Monday, September 29, 2014

It's funny how  small things can make you think back about a memory in you past. This is what happened to me this morning. I was having a sweet tooth fit and there was absolutely nothing in the pantry to help me out.  I thought about how Mama would make me cinnamon toast after school for a snack.  I don't know why we continued to call it cinnamon toast because she would leave the cinnamon off for me. I didn't like cinnamon in my childhood years. She would place several pieces of toast all in the long pan and then create her magic. She would dab on butter, sugar and then the vanilla flavoring. I can still see her holding the top of the vanilla flavoring bottle in her hand with one finger over the opened top letting out just enough flavoring to make it good, but not soggy. She didn't have to use a spoon to make sure she got enough on because she was my mama, the creator of all things tasty and good. Then she would place the pan of  slice bread inside the oven just enough to toast it a light brown. When she opened the door of the oven the aroma would fill the entire kitchen with a sweet smell that made me feel all warm, happy and content. The cinnamon toast didn't last long with daddy and my sisters. Mama would always wait until everyone got the amount they wanted and then she would pick her a  warm piece of  cinnamon toast and enjoy it with her cup of coffee. After making mine this morning, I realized you can never duplicate childhood memories no matter how hard you try. Mine came out of the oven  smelling  and looking like Mama's but it didn't taste like  hers. I sat eating my cinnamon toast trying  hard to relive the time in mama's kitchen feeling the love she had for me. That was easy, but the taste left me empty. I finally broke the toast into small pieces and tossed it to the birds. They seem to enjoy my cinnamon toast without the cinnamon.
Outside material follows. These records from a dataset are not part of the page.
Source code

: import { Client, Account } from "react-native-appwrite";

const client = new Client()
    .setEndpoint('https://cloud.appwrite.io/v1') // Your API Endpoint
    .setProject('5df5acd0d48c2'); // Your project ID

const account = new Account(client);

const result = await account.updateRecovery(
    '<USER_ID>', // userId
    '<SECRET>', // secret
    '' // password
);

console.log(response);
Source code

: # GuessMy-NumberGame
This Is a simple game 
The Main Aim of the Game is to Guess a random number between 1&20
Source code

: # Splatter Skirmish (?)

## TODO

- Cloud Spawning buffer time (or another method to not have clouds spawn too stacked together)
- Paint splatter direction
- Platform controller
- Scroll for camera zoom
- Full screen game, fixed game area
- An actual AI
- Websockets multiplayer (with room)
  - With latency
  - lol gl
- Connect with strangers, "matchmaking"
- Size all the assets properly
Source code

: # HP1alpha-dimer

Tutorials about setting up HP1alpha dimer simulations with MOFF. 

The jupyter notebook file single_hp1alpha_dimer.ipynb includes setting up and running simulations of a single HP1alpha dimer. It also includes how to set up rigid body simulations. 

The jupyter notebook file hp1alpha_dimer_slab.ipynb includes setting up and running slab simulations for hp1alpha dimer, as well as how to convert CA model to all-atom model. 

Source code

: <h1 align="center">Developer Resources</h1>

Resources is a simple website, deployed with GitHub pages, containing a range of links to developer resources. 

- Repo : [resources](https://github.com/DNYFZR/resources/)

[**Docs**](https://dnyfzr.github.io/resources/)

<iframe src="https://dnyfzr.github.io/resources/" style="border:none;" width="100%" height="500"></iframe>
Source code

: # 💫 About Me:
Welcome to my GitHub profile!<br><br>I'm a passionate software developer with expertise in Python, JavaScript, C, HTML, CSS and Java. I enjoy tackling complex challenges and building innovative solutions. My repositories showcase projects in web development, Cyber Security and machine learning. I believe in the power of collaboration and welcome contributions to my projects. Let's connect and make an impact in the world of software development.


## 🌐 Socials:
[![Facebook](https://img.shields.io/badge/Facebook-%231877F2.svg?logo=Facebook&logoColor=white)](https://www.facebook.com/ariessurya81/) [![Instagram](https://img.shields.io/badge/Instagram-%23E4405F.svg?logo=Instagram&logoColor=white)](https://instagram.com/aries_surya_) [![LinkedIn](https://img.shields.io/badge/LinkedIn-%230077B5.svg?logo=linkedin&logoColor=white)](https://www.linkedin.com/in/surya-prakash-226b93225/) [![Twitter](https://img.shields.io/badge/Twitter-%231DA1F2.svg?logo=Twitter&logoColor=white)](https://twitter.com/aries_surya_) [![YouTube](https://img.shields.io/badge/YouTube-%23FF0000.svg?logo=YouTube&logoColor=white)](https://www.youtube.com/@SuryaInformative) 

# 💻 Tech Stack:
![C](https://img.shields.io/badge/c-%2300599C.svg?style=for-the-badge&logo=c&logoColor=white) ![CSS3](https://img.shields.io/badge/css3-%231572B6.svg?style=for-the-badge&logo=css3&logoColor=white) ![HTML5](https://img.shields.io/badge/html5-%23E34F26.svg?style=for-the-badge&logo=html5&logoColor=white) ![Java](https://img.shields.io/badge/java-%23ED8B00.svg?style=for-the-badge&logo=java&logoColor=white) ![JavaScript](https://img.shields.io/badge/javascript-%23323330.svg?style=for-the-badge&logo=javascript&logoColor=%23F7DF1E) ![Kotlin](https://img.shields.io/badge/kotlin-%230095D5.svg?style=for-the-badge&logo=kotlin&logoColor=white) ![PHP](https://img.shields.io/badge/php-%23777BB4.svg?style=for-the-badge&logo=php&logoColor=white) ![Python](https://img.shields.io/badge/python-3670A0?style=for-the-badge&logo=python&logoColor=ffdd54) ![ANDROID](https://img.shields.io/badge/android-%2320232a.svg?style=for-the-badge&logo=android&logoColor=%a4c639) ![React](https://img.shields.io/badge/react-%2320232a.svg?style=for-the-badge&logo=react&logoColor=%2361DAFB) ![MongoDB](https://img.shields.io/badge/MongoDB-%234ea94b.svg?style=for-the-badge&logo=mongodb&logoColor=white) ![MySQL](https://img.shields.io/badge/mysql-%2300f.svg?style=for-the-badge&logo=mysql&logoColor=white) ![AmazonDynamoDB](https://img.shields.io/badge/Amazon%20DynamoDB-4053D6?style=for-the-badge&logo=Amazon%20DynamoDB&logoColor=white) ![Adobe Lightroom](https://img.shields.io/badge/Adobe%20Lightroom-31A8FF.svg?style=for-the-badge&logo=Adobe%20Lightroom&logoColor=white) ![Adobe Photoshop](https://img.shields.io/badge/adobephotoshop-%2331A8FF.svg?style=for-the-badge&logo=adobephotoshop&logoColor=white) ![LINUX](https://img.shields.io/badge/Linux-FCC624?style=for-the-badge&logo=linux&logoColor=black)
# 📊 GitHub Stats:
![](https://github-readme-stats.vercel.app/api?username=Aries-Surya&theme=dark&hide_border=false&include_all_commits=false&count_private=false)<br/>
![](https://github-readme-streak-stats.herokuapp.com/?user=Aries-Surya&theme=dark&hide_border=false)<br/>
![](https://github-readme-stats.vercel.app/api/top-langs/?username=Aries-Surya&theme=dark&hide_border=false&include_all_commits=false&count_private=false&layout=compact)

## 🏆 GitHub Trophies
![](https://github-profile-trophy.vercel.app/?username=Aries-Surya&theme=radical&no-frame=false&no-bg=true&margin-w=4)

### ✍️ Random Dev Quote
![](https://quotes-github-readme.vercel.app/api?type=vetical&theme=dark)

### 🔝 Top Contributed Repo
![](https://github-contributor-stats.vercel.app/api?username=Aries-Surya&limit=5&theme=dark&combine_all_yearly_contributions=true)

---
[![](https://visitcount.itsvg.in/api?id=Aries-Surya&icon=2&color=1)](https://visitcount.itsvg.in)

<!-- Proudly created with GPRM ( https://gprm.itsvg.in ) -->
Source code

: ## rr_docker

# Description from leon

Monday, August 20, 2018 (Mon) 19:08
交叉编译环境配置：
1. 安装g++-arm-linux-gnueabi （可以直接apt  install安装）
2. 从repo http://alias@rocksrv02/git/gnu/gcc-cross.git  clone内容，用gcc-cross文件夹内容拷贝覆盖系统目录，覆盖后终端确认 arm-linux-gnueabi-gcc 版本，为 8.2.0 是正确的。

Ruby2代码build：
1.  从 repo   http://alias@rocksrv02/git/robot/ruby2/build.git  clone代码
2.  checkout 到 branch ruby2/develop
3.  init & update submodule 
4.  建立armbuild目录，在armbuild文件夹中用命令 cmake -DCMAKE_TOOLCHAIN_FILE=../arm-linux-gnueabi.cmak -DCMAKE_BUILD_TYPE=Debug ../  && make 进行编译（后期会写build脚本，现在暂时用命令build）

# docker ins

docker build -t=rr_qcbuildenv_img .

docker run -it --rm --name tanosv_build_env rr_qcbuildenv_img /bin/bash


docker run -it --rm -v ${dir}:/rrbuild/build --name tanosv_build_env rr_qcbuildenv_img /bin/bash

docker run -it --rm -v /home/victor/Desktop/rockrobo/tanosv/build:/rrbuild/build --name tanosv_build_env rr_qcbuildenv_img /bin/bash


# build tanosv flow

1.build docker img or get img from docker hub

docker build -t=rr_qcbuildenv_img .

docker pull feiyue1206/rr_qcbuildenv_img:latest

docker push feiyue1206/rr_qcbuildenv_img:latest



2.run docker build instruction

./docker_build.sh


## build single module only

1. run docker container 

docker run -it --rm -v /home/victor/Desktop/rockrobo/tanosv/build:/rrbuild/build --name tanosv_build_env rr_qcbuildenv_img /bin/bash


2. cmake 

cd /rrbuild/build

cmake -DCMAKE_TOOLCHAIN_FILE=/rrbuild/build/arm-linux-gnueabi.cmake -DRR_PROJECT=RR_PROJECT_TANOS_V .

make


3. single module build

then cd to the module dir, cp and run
I have decided not to try to duplicate any of mama's recipes again. Mama had a way of making everything she did whether it was cooking , sewing or putting a bandage on our skinned knee feel magical to us.  All this takes a special person and that is what Mama was to me and everyone that knew her.  Thank you God for letting me still hold on and remember special moments in my life.

Saturday, May 31, 2014

This picture holds a very sweet memory for me. I can remember the first time I held this flower/weed in my hand with Mama's hand wrapped tightly on mine holding the flower close to my lips. She whispered in my ear, "Close your eyes, make a wish and blow all the white wishes from the top." I loved the thoughts of the top being white wishes all for me. I blew as hard as I could but no matter how hard I tried they wouldn't all blow away. Suddenly, I felt the warm breath of  Mama blowing against the side of face. She was helping me and all my wishes soon filled the air around us. My  next memory of these flowers was when I was older and running through the cow pastures with my cousins. We would gather as many of these in our hands as we could. Each of us were trying to see if we could out do the other in collecting the most. We would be very careful picking them so the wishes wouldn't blow away before we had the chance to close our eyes, make a wish and blow them ourselves. Innocent times, innocent play and a life time of memories that make me hurt for more time to share  with others.  So, if during a hike in the fields or pastures, if you are lucky enough to come upon these flowers, pull it gently, close your eyes, make a wish and blow with all your heart. Maybe if your lucky your wish will come true just as mine did as a child.

Monday, May 5, 2014

                                                                  The Dinner Bell

 I love my dinner bell. I had always wanted one just for decoration, but  soon learned that it was good for the purpose it was invented. My son looked high and low and finally found one at a neighborhood yard sale. I couldn't wait until my husband put it on a  pole and placed it in our side yard. I was eager to cook a meal and then ring the bell as a signal for everyone to come and eat. Soon I was ringing that bell when I baked a pie, ringing that bell when I made cookies and ringing that bell when I wanted everyone to come into the house. My grandson and his friends even got into the act. They would gather at our home to play ball and I would get busy baking cookies. Just as soon as I pulled them from the oven I would rush out and ring that bell. I will always remember the smiles on their faces when they knew it was time to come inside and eat warm cookies. The kids are growing up and it doesn't seem as much fun to listen to the ringing of the dinner bell but they still enjoy eating my cookies or my chocolate cupcakes. There isn't as much action with the old bell anymore except for the birds landing on top and resting awhile in the sun shine before they continue their journey. I still have my memories of all the kids running around in my back yard with pleasurable expectation of my cookies. The dinner bell will continue to get a fresh coat of paint each season and yes, after the paint dries  I ring that bell for old times sake.

Thursday, May 1, 2014

This week we had a wonderful vacation at one of our favorite spots- Myrtle Beach, SC. Each morning we would wake to a beautiful sunrise while sitting on our balcony sipping sweet tea and coffee. God knew exactly what he was doing when he created the ocean and the beach. He made very many people happy when His creation was made. Sometimes it is hard for me to just sit back and take it all in. Thank you God for allowing us to enjoy such beauty.
 I love taking pictures not only of the waves beating upon the shore but the ocean wheat  and weeds that grow alone the banks that is used to help protect the shore lines. Many little creatures make their home in these weeds.
 Our favorite pier to fish on is the State Park Pier. You can meet some of the nicest people there. Sometimes the fishing is not that great especially when the temperature of the water hasn't warmed  to meet the fish demands. They refuse to take the bait unless the temperature of the water is just right. That is when you can just lower your line into the water and meet and greet people. I am a typical Southern lady that never meets a stranger. I made 2 friends while sitting watching my husband fish. One was a sweet lady named Judy and the other was a Vietnam lady named Anna. When I meet people and I know I will never get to see them again I call them "my in the moment friend." This means they were there and I was able to talk to them. I will never see them again but they will remain my my heart.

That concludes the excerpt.